「どうして聡ちゃんにそんなひどいことを言うんですか? あなた達が聡ちゃんを苦しめたから家出したのに気づいてないの!?」
「ラミカ、お前……」
「お前ら、俺の存在を忘れてるだろ!? 無視して話をするな!!」
「ちょっとおじさんは黙ってて! 聡ちゃんのお母さんもおかしいよ。普通は逃げなさいって言うのが親なのに……て、あれ?」
あれって……緊迫した空気の中にマヌケなラミカの声が響く。そして、首をかしげて親父を見た。

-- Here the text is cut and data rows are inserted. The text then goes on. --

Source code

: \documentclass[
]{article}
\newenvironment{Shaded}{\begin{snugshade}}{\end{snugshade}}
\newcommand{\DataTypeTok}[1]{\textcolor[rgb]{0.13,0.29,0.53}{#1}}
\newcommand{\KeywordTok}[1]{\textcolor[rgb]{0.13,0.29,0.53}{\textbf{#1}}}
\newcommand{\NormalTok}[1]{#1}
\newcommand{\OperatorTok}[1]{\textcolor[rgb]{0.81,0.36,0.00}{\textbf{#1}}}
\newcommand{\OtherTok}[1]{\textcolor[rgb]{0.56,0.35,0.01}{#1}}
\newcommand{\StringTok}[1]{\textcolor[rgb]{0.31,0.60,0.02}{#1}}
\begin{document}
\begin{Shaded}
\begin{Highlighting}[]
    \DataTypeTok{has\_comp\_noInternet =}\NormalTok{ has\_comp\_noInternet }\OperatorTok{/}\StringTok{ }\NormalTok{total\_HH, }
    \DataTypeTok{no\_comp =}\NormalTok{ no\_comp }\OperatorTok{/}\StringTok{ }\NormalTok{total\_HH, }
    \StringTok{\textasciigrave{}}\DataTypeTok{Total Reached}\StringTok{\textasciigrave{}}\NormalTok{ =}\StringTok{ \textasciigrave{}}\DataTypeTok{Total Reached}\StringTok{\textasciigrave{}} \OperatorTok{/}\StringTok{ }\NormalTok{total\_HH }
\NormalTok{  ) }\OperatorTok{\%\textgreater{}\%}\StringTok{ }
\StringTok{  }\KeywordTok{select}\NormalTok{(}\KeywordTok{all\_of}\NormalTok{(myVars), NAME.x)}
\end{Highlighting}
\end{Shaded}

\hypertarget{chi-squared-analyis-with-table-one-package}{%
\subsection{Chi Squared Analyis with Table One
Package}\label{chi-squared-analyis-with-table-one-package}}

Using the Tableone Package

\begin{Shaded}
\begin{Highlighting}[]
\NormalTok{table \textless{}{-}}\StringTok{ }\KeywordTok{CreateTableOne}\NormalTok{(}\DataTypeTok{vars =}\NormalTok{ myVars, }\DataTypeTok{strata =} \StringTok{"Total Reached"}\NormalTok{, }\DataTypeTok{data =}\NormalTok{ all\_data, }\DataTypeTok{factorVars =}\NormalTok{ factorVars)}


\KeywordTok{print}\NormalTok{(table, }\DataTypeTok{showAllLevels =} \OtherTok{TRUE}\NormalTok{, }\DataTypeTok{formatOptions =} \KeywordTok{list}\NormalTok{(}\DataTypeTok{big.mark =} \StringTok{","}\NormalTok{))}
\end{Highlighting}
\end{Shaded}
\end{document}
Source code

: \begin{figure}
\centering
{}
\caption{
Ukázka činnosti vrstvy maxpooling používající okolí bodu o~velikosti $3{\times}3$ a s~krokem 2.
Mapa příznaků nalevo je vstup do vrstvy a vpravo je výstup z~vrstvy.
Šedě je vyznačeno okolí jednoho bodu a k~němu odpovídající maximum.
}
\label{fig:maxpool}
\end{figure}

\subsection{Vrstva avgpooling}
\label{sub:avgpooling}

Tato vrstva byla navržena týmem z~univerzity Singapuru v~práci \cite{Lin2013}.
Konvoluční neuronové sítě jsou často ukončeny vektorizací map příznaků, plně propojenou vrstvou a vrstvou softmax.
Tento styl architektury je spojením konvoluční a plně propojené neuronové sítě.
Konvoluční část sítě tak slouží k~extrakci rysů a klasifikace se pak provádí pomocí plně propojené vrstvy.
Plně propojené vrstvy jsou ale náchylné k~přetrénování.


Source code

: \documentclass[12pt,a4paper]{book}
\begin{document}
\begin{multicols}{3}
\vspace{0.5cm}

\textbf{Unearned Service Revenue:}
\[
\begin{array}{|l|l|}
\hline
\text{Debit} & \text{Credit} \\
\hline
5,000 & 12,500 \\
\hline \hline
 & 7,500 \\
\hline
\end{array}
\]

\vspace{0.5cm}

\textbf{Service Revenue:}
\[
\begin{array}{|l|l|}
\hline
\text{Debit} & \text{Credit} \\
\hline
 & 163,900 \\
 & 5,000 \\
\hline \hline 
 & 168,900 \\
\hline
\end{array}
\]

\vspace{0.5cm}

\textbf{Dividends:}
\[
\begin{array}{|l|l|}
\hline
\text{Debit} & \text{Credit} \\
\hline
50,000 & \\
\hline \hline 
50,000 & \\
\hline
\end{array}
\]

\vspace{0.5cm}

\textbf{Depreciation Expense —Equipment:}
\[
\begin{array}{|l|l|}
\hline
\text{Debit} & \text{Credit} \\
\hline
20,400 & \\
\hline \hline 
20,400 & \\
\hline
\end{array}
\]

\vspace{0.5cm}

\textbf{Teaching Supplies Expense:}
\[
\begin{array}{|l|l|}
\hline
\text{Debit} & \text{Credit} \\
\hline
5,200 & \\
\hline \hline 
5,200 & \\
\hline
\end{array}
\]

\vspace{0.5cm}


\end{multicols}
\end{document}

「聡ちゃんのお父さん……。聡ちゃんを守るためにわざと突き放すようなこと言ったんでしょ?」
「ふっ……面白いお嬢さんだ。これは、私達の問題だからだよ。さあ、帰りなさい」
「ダメだよ! あたしは帰りません! 聡ちゃんも本心を知りたいんです。お父さんは聡ちゃんのこと……」
「お前いい加減にしろぉー!!」
「きゃあ!」
いつまでも、シカトされていた犯人はお袋を突き飛ばすとラミカの手をひいた。
しまった!ラミカが人質にされ……
「え……」
人質にされると思ったのに、親父がラミカの肩を抱き、犯人の男から引き離した。
「聡一様!」
「おう!」
皆吉さんのかけ声と共に、二人で犯人に飛びかかった。
俺が犯人の足を払いバランスを崩したところで、皆吉さんがナイフを握った右腕を背中に締め上げた。